Transcribe word for word the lines below from the line with "# Firestore One-To-One" through the line with "- Cloud Functions", ends included.

[Data items]
——

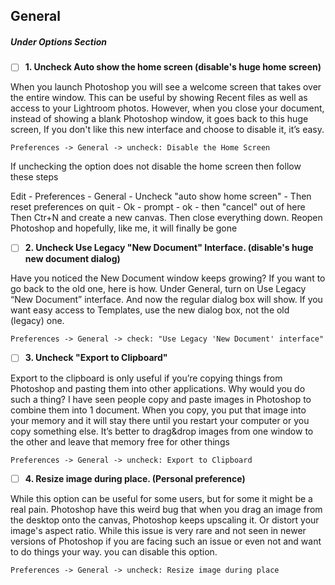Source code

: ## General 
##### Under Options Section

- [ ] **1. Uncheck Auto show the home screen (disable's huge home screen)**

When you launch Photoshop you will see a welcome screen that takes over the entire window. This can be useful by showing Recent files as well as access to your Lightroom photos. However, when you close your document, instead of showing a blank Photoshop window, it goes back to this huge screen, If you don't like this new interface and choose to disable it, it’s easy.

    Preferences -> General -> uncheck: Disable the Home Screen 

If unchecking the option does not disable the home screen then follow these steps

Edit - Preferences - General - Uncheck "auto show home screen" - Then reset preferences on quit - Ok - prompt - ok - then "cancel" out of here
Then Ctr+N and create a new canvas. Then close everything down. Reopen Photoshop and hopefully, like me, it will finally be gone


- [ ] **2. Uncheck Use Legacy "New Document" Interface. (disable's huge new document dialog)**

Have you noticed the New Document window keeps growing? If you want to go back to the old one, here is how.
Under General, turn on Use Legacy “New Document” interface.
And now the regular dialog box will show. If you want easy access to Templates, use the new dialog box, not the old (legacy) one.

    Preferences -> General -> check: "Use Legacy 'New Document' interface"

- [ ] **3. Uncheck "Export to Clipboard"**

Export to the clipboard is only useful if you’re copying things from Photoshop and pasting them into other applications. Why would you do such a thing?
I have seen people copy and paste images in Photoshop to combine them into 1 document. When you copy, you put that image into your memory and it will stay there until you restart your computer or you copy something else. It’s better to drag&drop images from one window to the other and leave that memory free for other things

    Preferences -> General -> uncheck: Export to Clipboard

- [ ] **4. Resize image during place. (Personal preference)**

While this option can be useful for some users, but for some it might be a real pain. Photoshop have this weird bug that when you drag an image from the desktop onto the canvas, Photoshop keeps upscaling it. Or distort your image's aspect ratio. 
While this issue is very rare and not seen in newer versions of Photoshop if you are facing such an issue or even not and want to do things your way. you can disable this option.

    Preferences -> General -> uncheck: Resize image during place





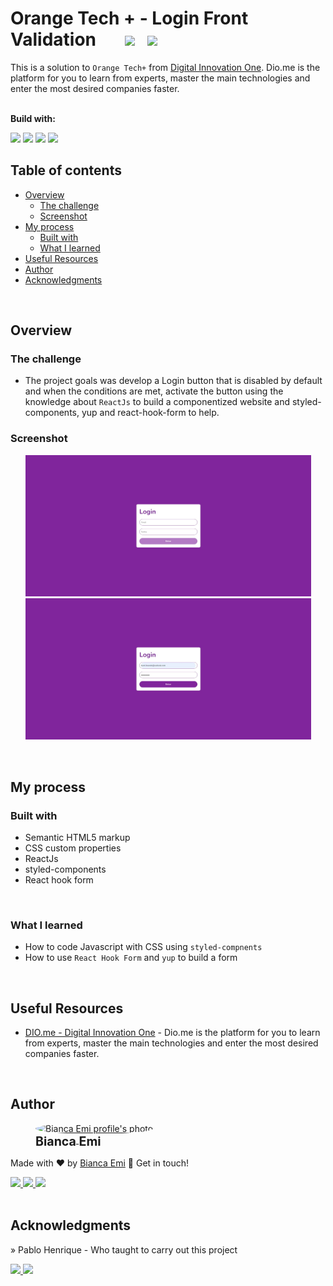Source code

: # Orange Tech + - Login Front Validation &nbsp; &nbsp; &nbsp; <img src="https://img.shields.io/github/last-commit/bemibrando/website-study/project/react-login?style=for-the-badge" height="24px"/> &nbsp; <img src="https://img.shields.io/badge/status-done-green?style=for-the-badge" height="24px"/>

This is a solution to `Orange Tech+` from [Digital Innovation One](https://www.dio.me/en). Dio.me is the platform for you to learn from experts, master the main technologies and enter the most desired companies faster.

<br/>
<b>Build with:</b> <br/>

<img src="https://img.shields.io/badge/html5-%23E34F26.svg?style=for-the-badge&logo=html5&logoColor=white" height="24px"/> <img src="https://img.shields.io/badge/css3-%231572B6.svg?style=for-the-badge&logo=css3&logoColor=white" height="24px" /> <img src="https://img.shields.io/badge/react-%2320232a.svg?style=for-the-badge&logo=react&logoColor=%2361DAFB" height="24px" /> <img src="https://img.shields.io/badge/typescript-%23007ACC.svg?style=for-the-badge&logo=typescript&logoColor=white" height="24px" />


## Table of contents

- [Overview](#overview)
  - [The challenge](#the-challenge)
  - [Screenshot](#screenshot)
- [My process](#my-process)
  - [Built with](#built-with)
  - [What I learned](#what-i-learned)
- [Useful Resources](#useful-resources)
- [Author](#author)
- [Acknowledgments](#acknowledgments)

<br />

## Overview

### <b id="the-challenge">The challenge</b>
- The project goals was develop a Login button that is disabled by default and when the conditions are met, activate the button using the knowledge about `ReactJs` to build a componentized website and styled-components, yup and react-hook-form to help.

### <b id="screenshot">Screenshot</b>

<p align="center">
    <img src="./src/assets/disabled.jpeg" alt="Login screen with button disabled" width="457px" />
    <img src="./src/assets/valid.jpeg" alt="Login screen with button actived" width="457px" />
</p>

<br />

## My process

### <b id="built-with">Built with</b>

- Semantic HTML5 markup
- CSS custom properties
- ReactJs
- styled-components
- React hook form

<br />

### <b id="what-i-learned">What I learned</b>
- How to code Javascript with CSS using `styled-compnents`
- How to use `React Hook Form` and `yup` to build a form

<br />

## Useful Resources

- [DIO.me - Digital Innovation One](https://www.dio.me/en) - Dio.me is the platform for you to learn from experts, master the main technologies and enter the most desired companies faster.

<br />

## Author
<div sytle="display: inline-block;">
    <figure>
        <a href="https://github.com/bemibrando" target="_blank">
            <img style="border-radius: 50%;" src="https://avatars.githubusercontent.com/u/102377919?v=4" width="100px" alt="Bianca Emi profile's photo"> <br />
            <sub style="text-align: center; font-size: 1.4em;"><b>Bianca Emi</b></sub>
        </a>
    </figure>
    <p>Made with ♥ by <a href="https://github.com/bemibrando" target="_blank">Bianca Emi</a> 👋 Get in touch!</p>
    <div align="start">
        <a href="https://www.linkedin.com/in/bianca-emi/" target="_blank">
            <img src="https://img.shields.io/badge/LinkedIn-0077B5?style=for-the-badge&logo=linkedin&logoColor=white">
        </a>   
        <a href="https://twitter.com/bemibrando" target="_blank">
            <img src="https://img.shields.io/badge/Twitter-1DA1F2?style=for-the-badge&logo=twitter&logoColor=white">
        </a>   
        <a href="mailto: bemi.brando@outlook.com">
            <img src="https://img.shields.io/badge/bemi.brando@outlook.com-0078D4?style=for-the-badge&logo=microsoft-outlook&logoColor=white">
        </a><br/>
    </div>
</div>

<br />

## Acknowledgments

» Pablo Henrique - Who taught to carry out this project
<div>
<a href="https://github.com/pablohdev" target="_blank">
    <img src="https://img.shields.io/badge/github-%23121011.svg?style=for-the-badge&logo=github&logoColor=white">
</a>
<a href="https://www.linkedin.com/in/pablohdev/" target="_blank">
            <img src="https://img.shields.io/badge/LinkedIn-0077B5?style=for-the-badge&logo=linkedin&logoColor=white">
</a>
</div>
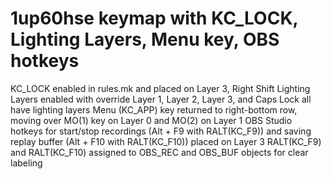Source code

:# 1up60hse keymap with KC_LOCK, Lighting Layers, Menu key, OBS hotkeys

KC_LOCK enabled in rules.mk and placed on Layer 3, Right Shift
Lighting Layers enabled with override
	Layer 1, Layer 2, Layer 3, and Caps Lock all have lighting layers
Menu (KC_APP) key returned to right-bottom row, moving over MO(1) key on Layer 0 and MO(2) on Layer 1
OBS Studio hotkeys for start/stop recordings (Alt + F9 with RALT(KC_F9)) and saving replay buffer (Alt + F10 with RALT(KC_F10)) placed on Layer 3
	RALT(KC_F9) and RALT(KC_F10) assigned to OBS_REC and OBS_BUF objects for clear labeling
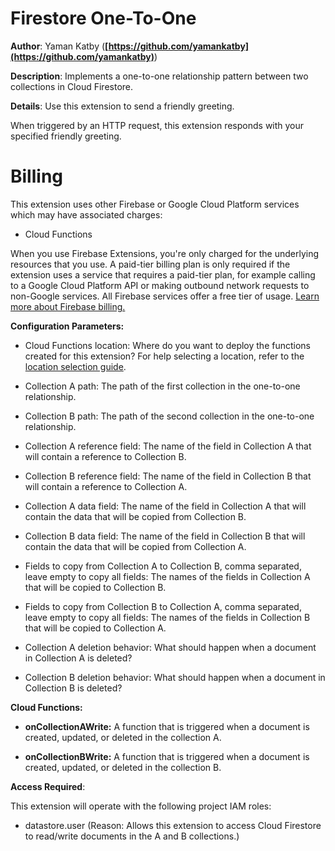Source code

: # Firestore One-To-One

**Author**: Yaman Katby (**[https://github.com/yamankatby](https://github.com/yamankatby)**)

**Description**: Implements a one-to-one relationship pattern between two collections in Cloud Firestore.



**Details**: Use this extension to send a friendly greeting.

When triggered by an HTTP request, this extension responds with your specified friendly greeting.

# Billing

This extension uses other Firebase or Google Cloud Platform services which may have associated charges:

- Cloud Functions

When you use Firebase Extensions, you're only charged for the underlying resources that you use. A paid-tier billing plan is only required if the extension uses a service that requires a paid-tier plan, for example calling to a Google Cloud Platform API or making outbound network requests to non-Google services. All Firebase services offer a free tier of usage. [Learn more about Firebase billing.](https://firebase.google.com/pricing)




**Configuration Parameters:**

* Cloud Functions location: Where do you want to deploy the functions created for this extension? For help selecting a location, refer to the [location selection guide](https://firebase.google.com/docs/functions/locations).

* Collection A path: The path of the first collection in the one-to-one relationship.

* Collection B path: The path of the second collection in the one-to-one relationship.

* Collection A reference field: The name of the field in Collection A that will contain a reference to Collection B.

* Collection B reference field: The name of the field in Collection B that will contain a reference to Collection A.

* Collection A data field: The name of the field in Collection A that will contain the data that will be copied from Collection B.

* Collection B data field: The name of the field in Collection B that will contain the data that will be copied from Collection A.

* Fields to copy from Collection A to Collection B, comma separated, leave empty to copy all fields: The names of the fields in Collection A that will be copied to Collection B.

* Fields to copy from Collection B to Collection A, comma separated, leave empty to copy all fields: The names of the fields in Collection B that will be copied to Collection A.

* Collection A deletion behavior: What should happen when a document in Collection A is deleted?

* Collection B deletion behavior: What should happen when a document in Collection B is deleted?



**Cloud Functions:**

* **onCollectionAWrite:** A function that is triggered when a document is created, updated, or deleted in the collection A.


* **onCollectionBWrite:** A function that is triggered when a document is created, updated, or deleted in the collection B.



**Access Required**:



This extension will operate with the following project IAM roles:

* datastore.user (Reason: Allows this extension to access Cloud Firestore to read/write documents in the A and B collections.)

——

▶ **Solution below**:
: # Firestore One-To-One

**Author**: Yaman Katby (**[https://github.com/yamankatby](https://github.com/yamankatby)**)

**Description**: Implements a one-to-one relationship pattern between two collections in Cloud Firestore.



**Details**: Use this extension to send a friendly greeting.

When triggered by an HTTP request, this extension responds with your specified friendly greeting.

# Billing

This extension uses other Firebase or Google Cloud Platform services which may have associated charges:

- Cloud Functions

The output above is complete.